**EXERCISE REQUIREMENTS**. Where a line of the following data contains the string "theorem", include it in the tally. Report the total alone.
---- DATA FOR PROCESSING
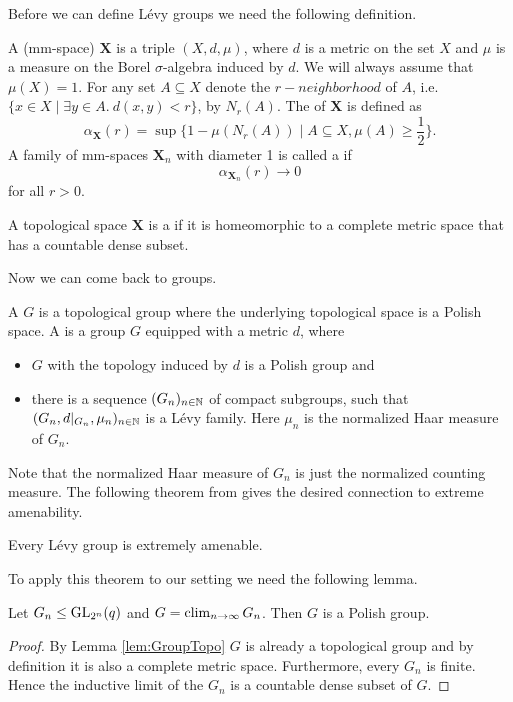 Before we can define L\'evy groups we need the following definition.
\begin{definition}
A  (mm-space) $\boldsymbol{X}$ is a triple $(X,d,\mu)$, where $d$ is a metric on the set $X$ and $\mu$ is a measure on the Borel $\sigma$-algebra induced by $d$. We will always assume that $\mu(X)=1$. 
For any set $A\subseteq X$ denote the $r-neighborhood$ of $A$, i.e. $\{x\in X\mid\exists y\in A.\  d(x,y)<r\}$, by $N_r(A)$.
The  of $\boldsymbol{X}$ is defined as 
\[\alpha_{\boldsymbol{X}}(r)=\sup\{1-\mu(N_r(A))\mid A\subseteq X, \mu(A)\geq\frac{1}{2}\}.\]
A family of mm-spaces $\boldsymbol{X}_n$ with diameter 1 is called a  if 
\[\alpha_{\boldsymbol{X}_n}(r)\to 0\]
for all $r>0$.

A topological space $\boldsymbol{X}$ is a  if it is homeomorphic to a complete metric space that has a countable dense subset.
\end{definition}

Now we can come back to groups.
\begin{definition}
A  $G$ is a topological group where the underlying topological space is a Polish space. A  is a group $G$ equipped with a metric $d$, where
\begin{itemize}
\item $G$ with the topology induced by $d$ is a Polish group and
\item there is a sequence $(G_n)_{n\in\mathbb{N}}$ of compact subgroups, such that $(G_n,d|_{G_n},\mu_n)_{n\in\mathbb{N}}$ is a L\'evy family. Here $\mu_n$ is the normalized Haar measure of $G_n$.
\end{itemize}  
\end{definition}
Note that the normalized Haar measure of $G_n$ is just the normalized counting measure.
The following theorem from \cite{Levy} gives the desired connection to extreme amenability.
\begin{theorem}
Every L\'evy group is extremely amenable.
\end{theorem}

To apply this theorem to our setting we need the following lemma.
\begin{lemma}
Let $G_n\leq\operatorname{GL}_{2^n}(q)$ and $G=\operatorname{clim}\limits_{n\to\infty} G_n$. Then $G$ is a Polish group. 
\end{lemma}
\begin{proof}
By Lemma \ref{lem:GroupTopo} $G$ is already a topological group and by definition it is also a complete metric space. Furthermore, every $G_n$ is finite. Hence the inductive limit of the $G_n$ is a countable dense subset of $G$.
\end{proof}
--------
**REPLY TO THE EXERCISE**. 4